TASK INSTRUCTIONS
The answer should contain only the lines from the beginning of the entries through the line that holds "## Motivation", given again exactly, with no pictures.

═══ DATA LISTING

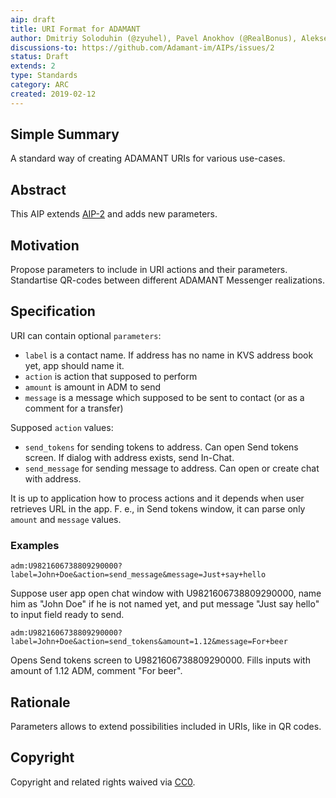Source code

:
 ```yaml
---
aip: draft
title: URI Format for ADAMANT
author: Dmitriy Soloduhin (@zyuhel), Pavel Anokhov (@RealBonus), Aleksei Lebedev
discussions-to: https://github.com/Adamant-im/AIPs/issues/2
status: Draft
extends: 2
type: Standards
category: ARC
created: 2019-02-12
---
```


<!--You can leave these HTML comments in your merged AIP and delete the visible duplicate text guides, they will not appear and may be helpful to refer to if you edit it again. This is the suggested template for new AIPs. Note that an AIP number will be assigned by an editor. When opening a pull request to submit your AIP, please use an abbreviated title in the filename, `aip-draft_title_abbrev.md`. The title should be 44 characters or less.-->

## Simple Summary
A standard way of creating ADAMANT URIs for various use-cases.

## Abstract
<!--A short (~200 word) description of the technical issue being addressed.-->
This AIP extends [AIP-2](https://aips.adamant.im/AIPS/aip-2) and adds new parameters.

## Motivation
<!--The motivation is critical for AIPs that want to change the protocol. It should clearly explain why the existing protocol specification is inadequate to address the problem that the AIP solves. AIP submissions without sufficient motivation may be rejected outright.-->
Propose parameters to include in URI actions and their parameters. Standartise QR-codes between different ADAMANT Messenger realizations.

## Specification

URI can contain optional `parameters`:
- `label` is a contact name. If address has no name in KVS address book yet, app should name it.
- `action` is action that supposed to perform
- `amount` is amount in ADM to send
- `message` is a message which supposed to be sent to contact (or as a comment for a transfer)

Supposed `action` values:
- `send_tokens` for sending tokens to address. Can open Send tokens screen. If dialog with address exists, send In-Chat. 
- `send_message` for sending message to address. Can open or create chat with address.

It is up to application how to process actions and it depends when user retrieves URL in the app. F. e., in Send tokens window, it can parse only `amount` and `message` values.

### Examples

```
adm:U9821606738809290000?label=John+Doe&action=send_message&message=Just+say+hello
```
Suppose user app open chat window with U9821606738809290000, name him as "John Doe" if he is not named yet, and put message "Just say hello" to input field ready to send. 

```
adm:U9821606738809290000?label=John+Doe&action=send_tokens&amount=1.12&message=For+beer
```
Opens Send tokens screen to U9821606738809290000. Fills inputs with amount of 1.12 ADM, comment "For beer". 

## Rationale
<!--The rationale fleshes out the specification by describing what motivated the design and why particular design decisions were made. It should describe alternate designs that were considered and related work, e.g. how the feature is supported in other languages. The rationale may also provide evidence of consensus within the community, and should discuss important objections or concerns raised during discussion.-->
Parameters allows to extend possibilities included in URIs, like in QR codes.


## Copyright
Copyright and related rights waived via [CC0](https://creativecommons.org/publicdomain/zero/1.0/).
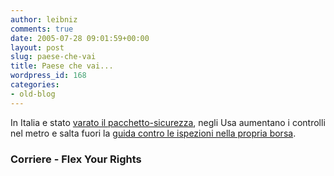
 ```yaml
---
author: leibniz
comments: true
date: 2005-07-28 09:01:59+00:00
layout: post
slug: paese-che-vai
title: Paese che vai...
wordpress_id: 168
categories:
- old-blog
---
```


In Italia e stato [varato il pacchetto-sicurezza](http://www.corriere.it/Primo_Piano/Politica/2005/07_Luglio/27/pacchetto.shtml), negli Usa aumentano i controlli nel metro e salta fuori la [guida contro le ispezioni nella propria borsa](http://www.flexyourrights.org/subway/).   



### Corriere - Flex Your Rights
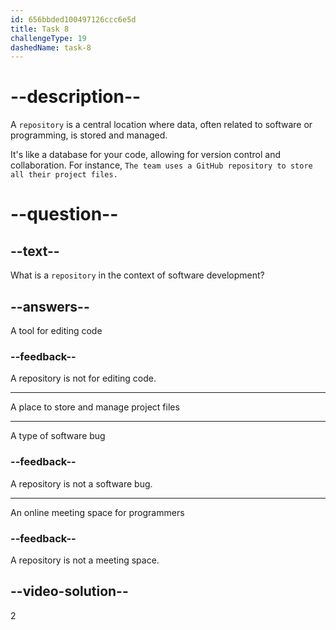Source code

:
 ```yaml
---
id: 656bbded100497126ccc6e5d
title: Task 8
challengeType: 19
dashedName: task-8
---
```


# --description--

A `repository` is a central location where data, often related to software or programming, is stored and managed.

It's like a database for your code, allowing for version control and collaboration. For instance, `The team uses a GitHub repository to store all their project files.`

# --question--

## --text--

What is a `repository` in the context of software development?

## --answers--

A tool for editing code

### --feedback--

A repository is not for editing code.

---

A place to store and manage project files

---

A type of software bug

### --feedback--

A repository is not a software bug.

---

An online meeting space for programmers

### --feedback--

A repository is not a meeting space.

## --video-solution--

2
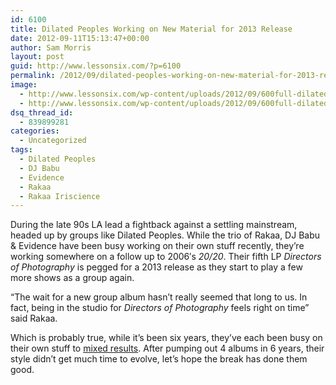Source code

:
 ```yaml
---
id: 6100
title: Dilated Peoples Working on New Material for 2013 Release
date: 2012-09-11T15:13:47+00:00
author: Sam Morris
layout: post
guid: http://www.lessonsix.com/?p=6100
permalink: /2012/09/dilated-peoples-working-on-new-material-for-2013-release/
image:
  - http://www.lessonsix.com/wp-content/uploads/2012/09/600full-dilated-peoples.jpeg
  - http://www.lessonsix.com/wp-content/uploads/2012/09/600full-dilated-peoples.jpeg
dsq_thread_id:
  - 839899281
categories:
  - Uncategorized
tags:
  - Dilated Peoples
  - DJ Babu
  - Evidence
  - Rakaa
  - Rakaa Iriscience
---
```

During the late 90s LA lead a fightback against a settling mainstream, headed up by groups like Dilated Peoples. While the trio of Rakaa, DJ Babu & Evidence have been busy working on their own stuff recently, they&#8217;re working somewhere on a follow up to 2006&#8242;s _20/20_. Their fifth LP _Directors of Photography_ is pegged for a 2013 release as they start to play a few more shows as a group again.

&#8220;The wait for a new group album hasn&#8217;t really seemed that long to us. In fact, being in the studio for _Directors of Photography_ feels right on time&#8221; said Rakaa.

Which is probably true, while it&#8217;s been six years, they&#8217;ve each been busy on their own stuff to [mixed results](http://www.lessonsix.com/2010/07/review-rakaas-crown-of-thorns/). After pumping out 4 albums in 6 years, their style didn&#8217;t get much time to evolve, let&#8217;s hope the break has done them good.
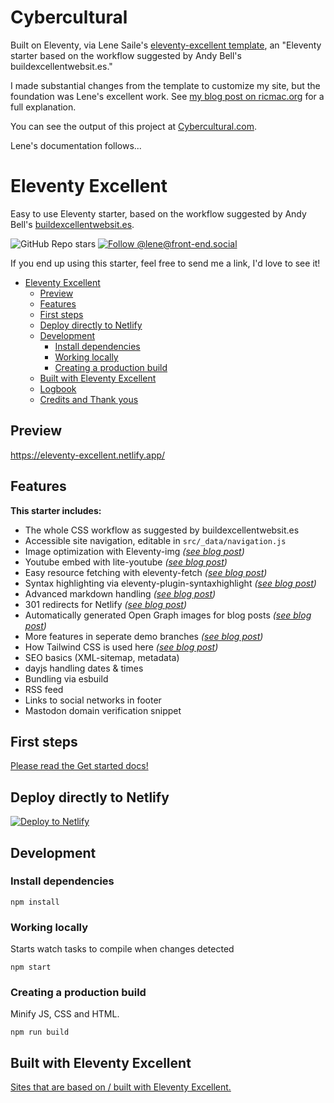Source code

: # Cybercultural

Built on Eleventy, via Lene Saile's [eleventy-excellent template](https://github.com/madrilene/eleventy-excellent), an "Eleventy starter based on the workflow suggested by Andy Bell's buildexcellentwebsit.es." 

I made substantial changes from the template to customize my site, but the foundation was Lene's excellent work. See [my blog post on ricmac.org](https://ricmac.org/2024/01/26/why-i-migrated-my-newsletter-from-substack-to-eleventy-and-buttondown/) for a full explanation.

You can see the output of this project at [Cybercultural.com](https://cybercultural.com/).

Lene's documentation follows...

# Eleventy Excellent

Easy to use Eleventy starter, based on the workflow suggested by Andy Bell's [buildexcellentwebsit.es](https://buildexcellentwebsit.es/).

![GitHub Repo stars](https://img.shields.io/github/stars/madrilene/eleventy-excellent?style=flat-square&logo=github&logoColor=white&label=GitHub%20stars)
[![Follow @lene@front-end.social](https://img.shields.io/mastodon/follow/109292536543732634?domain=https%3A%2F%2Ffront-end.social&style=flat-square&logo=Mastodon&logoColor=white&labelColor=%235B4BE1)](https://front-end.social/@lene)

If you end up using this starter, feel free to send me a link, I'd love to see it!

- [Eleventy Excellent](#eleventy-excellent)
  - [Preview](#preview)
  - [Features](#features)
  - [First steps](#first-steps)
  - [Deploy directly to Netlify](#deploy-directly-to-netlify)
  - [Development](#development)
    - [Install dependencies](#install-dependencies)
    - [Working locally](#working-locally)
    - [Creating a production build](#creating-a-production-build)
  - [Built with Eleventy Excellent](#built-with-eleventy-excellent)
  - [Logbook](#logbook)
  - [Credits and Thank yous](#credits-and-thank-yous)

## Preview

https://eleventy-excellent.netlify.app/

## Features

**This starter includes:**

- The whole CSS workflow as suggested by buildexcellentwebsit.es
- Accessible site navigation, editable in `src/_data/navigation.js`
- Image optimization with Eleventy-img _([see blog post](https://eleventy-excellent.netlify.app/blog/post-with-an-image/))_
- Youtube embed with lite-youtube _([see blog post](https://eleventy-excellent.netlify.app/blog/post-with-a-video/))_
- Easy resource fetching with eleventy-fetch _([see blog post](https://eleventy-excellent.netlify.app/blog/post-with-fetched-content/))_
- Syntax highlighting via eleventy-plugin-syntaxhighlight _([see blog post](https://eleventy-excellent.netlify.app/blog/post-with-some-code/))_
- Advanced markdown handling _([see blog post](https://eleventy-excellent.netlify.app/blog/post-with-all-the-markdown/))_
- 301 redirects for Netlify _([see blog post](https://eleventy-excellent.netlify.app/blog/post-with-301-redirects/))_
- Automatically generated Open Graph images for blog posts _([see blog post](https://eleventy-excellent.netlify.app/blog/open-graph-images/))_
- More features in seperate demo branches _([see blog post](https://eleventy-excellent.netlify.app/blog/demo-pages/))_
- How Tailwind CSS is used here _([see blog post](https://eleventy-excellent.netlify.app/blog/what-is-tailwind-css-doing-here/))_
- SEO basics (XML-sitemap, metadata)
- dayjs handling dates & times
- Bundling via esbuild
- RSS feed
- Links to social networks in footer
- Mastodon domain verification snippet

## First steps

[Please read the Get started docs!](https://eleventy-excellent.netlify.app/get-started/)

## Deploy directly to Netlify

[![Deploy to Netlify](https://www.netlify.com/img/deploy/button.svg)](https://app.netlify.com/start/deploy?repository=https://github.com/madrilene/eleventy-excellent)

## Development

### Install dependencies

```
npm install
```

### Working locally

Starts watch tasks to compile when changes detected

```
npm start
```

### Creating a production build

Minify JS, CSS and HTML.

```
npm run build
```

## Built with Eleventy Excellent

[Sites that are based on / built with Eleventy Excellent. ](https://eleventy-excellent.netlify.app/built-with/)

══════

WRITTEN RESPONSE
Source code

:
 ```yaml
---
aip: draft
title: URI Format for ADAMANT
author: Dmitriy Soloduhin (@zyuhel), Pavel Anokhov (@RealBonus), Aleksei Lebedev
discussions-to: https://github.com/Adamant-im/AIPs/issues/2
status: Draft
extends: 2
type: Standards
category: ARC
created: 2019-02-12
---
```


<!--You can leave these HTML comments in your merged AIP and delete the visible duplicate text guides, they will not appear and may be helpful to refer to if you edit it again. This is the suggested template for new AIPs. Note that an AIP number will be assigned by an editor. When opening a pull request to submit your AIP, please use an abbreviated title in the filename, `aip-draft_title_abbrev.md`. The title should be 44 characters or less.-->

## Simple Summary
A standard way of creating ADAMANT URIs for various use-cases.

## Abstract
<!--A short (~200 word) description of the technical issue being addressed.-->
This AIP extends [AIP-2](https://aips.adamant.im/AIPS/aip-2) and adds new parameters.

## Motivation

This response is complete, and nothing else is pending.